_ABOUT THIS TASK:_
Extract, from the listing that follows, each line containing the word "topLine".

_INPUT FOR THIS TASK:_

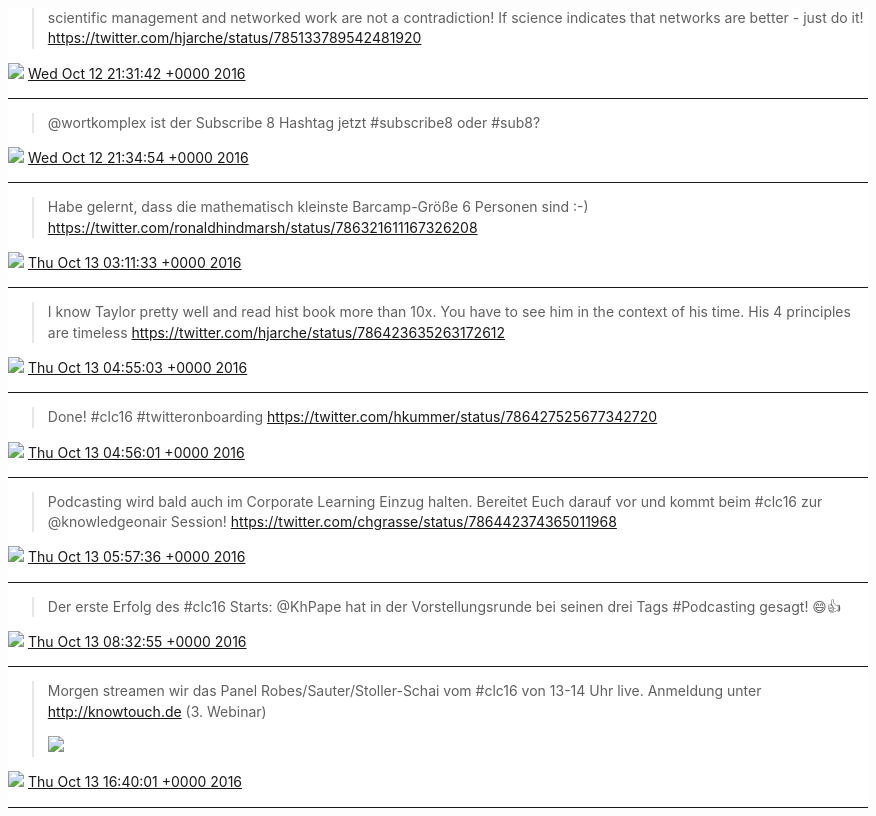 > scientific management and networked work are not a contradiction! If science indicates that networks are better - just do it! https://twitter.com/hjarche/status/785133789542481920

<img src="media/tweet.ico" width="12" /> [Wed Oct 12 21:31:42 +0000 2016](https://twitter.com/SimonDueckert/status/786318453204549632)

----

> @wortkomplex ist der Subscribe 8 Hashtag jetzt #subscribe8 oder #sub8?

<img src="media/tweet.ico" width="12" /> [Wed Oct 12 21:34:54 +0000 2016](https://twitter.com/SimonDueckert/status/786319255901990913)

----

> Habe gelernt, dass die mathematisch kleinste Barcamp-Größe 6 Personen sind :-) https://twitter.com/ronaldhindmarsh/status/786321611167326208

<img src="media/tweet.ico" width="12" /> [Thu Oct 13 03:11:33 +0000 2016](https://twitter.com/SimonDueckert/status/786403977374105600)

----

> I know Taylor pretty well and read hist book more than 10x. You have to see him in the context of his time. His 4 principles are timeless https://twitter.com/hjarche/status/786423635263172612

<img src="media/tweet.ico" width="12" /> [Thu Oct 13 04:55:03 +0000 2016](https://twitter.com/SimonDueckert/status/786430025696481280)

----

> Done! #clc16 #twitteronboarding https://twitter.com/hkummer/status/786427525677342720

<img src="media/tweet.ico" width="12" /> [Thu Oct 13 04:56:01 +0000 2016](https://twitter.com/SimonDueckert/status/786430267112165376)

----

> Podcasting wird bald auch im Corporate Learning Einzug halten. Bereitet Euch darauf vor und kommt beim #clc16 zur @knowledgeonair Session! https://twitter.com/chgrasse/status/786442374365011968

<img src="media/tweet.ico" width="12" /> [Thu Oct 13 05:57:36 +0000 2016](https://twitter.com/SimonDueckert/status/786445766403485696)

----

> Der erste Erfolg des #clc16 Starts: @KhPape hat in der Vorstellungsrunde bei seinen drei Tags #Podcasting gesagt! 😄👍

<img src="media/tweet.ico" width="12" /> [Thu Oct 13 08:32:55 +0000 2016](https://twitter.com/SimonDueckert/status/786484849972576256)

----

> Morgen streamen wir das Panel Robes/Sauter/Stoller-Schai vom #clc16 von 13-14 Uhr live. Anmeldung unter http://knowtouch.de (3. Webinar) 
> 
> ![](https://t.co/YoJXTIAwG6)

<img src="media/tweet.ico" width="12" /> [Thu Oct 13 16:40:01 +0000 2016](https://twitter.com/SimonDueckert/status/786607436434173952)

----
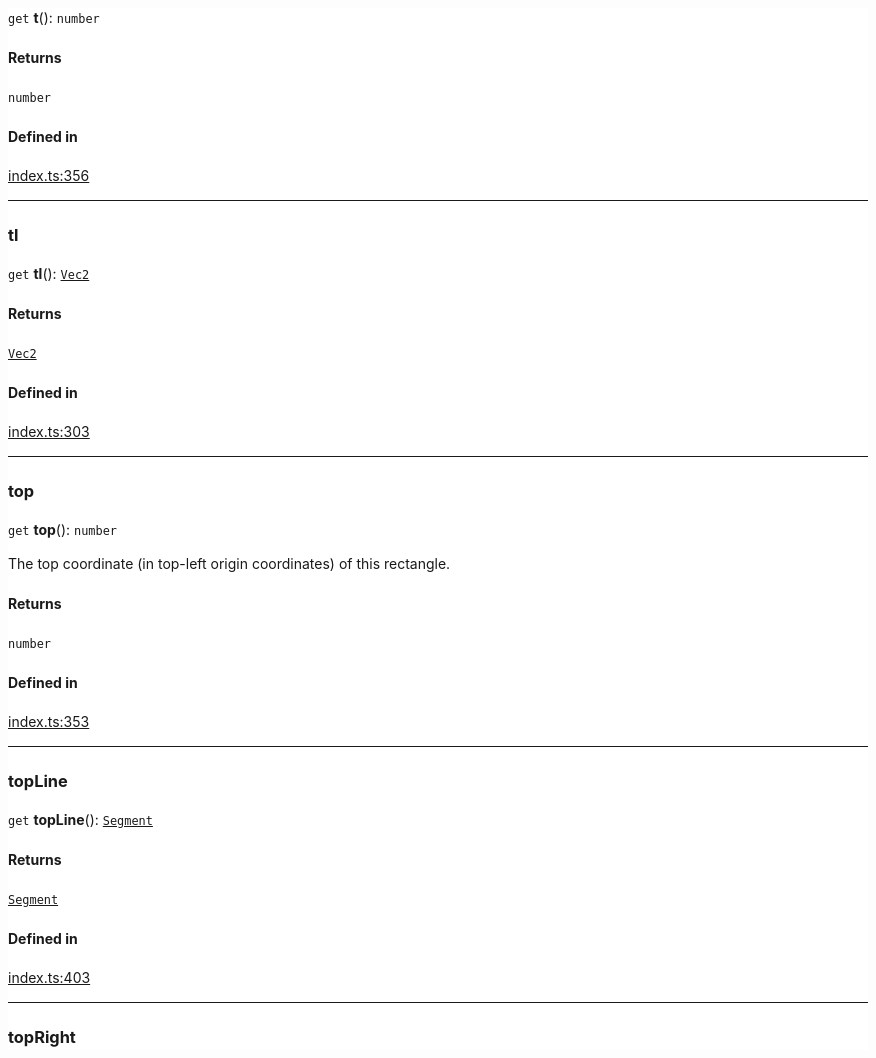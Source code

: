 `get` **t**(): `number`

#### Returns

`number`

#### Defined in

[index.ts:356](https://github.com/seanchas116/paintvec/blob/8211046/index.ts#L356)

___

### tl

`get` **tl**(): [`Vec2`](api/classes/Vec2.md)

#### Returns

[`Vec2`](api/classes/Vec2.md)

#### Defined in

[index.ts:303](https://github.com/seanchas116/paintvec/blob/8211046/index.ts#L303)

___

### top

`get` **top**(): `number`

The top coordinate (in top-left origin coordinates) of this rectangle.

#### Returns

`number`

#### Defined in

[index.ts:353](https://github.com/seanchas116/paintvec/blob/8211046/index.ts#L353)

___

### topLine

`get` **topLine**(): [`Segment`](api/classes/Segment.md)

#### Returns

[`Segment`](api/classes/Segment.md)

#### Defined in

[index.ts:403](https://github.com/seanchas116/paintvec/blob/8211046/index.ts#L403)

___

### topRight
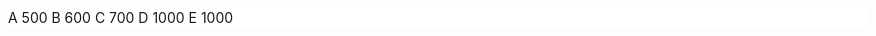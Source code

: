 </tr>

<tr>

<td>
A
</td>

<td>
500
</td>

</tr>

<tr>

<td>
B
</td>

<td>
600
</td>

</tr>

<tr>

<td>
C
</td>

<td>
700
</td>

</tr>

<tr>

<td>
D
</td>

<td>
1000
</td>

</tr>

<tr>

<td>
E
</td>

<td>
1000
</td>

_PROBLEM SOLUTION:_
### topLine
`get` **topLine**(): [`Segment`](api/classes/Segment.md)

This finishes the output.